Hamisi Matai Chigumba v Republic [2021] KEHC 12772 (KLR) | Defilement | Esheria

Hamisi Matai Chigumba v Republic [2021] KEHC 12772 (KLR)

Full Case Text

REPUBLIC OF KENYA

IN THE HIGH COURT OF KENYA AT MOMBASA

CRIMINAL DIVISION

CRIMINAL APPEAL NUMBER 117 OF 2019

BETWEEN

HAMISI MATAI CHIGUMBA.....................................APPELLANT

VERSUS

REPUBLIC...............................................................RESPONDENT

(Being an appeal against the sentence passed by Hon. B. Koech PM on 17. 05. 2019 in Kwale CMC S.O No. 112 of 2016)

JUDGMENT

Introduction.

1. Hamisi Matai Chigumba was charged with the offence of defilement contrary to Section 8 (1) as read with Section 8 (4) of the Sexual Offences Act No. 3 of 2006. He was also charged with alternative count of indecent act with a child contrary to Section 11(1) of the Sexual Offences Act No. 3 of 2006.

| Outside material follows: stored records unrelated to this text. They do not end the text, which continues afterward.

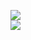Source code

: [![](https://img.shields.io/badge/Made%20With-Github%20Spray-lightgrey.svg?style=for-the-badge&logo=github)](https://github.com/Annihil/github-spray#28809)  
[![](https://i.imgur.com/2DrTn0Z.gif)](https://github.com/Annihil/github-spray)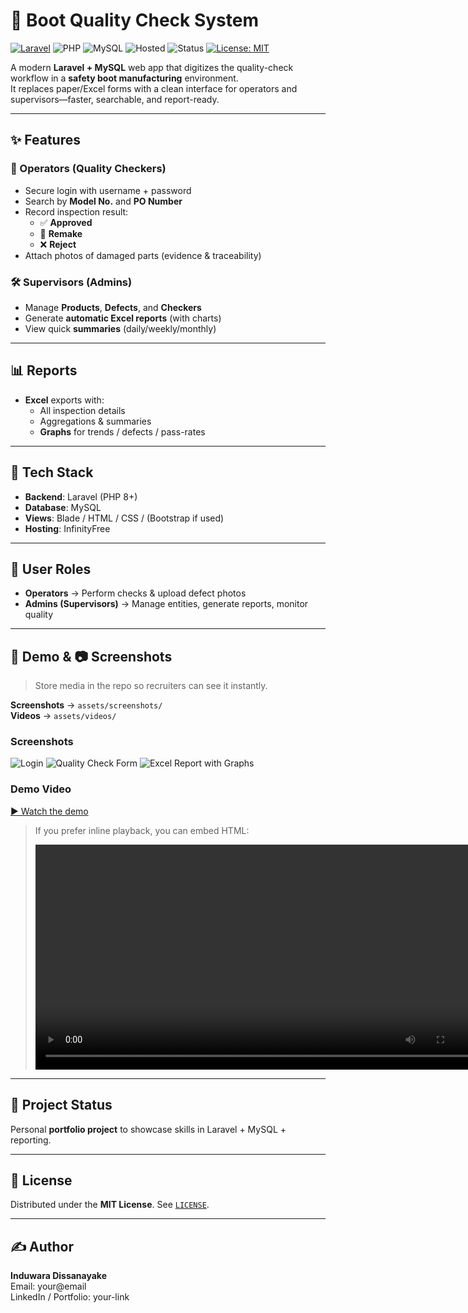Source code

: # 🥾 Boot Quality Check System

[![Laravel](https://img.shields.io/badge/Laravel-Framework-FF2D20?logo=laravel&logoColor=white)](https://laravel.com/)
![PHP](https://img.shields.io/badge/PHP-8%2B-777BB4?logo=php&logoColor=white)
![MySQL](https://img.shields.io/badge/MySQL-Database-4479A1?logo=mysql&logoColor=white)
![Hosted](https://img.shields.io/badge/Hosted-InfinityFree-2C6BFF)
![Status](https://img.shields.io/badge/Status-Portfolio%20Project-8A2BE2)
[![License: MIT](https://img.shields.io/badge/License-MIT-green.svg)](LICENSE)

A modern **Laravel + MySQL** web app that digitizes the quality-check workflow in a **safety boot manufacturing** environment.  
It replaces paper/Excel forms with a clean interface for operators and supervisors—faster, searchable, and report-ready.

---

## ✨ Features

### 👷 Operators (Quality Checkers)
- Secure login with username + password
- Search by **Model No.** and **PO Number**
- Record inspection result:
  - ✅ **Approved**
  - 🔄 **Remake**
  - ❌ **Reject**
- Attach photos of damaged parts (evidence & traceability)

### 🛠️ Supervisors (Admins)
- Manage **Products**, **Defects**, and **Checkers**
- Generate **automatic Excel reports** (with charts)
- View quick **summaries** (daily/weekly/monthly)

---

## 📊 Reports
- **Excel** exports with:
  - All inspection details
  - Aggregations & summaries
  - **Graphs** for trends / defects / pass-rates

---

## 🧱 Tech Stack
- **Backend**: Laravel (PHP 8+)
- **Database**: MySQL
- **Views**: Blade / HTML / CSS / (Bootstrap if used)
- **Hosting**: InfinityFree

---

## 👤 User Roles
- **Operators** → Perform checks & upload defect photos  
- **Admins (Supervisors)** → Manage entities, generate reports, monitor quality

---

## 🎥 Demo & 📷 Screenshots

> Store media in the repo so recruiters can see it instantly.

**Screenshots** → `assets/screenshots/`  
**Videos** → `assets/videos/`  

### Screenshots
<!-- Replace these filenames with yours -->
![Login](assets/screenshots/login.png)
![Quality Check Form](assets/screenshots/qc-form.png)
![Excel Report with Graphs](assets/screenshots/report-graphs.png)

### Demo Video
<!-- Prefer MP4 under 100 MB or a short GIF -->
[▶ Watch the demo](assets/videos/demo.mp4)

> If you prefer inline playback, you can embed HTML:
>
> <video src="assets/videos/demo.mp4" controls title="QC Demo" width="720"></video>

---

## 📌 Project Status
Personal **portfolio project** to showcase skills in Laravel + MySQL + reporting.

---

## 📄 License
Distributed under the **MIT License**. See [`LICENSE`](LICENSE).

---

## ✍️ Author
**Induwara Dissanayake**  
Email: your@email  
LinkedIn / Portfolio: your-link
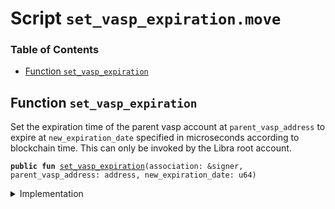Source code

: 
<a name="SCRIPT"></a>

# Script `set_vasp_expiration.move`

### Table of Contents

-  [Function `set_vasp_expiration`](#SCRIPT_set_vasp_expiration)



<a name="SCRIPT_set_vasp_expiration"></a>

## Function `set_vasp_expiration`

Set the expiration time of the parent vasp account at
<code>parent_vasp_address</code>
to expire at
<code>new_expiration_date</code> specified in microseconds according to
blockchain time. This can only be invoked by the Libra root account.


<pre><code><b>public</b> <b>fun</b> <a href="#SCRIPT_set_vasp_expiration">set_vasp_expiration</a>(association: &signer, parent_vasp_address: address, new_expiration_date: u64)
</code></pre>



<details>
<summary>Implementation</summary>


<pre><code><b>fun</b> <a href="#SCRIPT_set_vasp_expiration">set_vasp_expiration</a>(
    association: &signer,
    parent_vasp_address: address,
    new_expiration_date: u64,
) {
    <b>let</b> assoc_root_capability = <a href="../../modules/doc/Roles.md#0x1_Roles_extract_privilege_to_capability">Roles::extract_privilege_to_capability</a>&lt;LibraRootRole&gt;(association);
    <a href="../../modules/doc/VASP.md#0x1_VASP_set_vasp_expiration">VASP::set_vasp_expiration</a>(&assoc_root_capability, parent_vasp_address, new_expiration_date);
    <a href="../../modules/doc/Roles.md#0x1_Roles_restore_capability_to_privilege">Roles::restore_capability_to_privilege</a>(association, assoc_root_capability);
}
</code></pre>



</details>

2. The Appellant pleaded not guilty and the matter went to full trial. After trial, the trial Court found the Appellant guilty of the main charge and he was convicted and sentenced to serve 15 years’ imprisonment.

3. Being aggrieved by the conviction and sentence, the Appellant filed his appeal vide a petition of appeal filed on 5th December, 2019 on the following grounds;

1. That the learned Magistrate erred in law and fact by not considering that the offence of defilement was not proved beyond any reasonable doubt.

2. That the learned Magistrate erred in law and fact by not considering that the evidence adduced in Court by the prosecution does not link me with the offence.

3. That the learned Magistrate erred in law and fact by not considering that the prosecution witnesses were incredible once hence the conviction was unsafe.

4. That the learned Magistrate erred in law and fact by not considering my reasonable defence.

4. In amended grounds of appeal the Appellant’s grounds were stated as:

1. That the learned Trial Court Magistrate erred in law and in fact in convicting me the appellant without considering that the sentence.

2. That the learned Trial Court Magistrate erred in law and in fact in convicting me the appellant without considering that the child born out of the consensual sexual intercourse is my biological child and needs father’s care pursuant to Article 53 of the Constitution.

3. That the learned Trial Court Magistrate erred in law and in fact in convicting me the appellant without considering that the sentence meted on me the appellant was harsh, excessive, unjust, unfair and unconstitutional basing on the circumstances of the case.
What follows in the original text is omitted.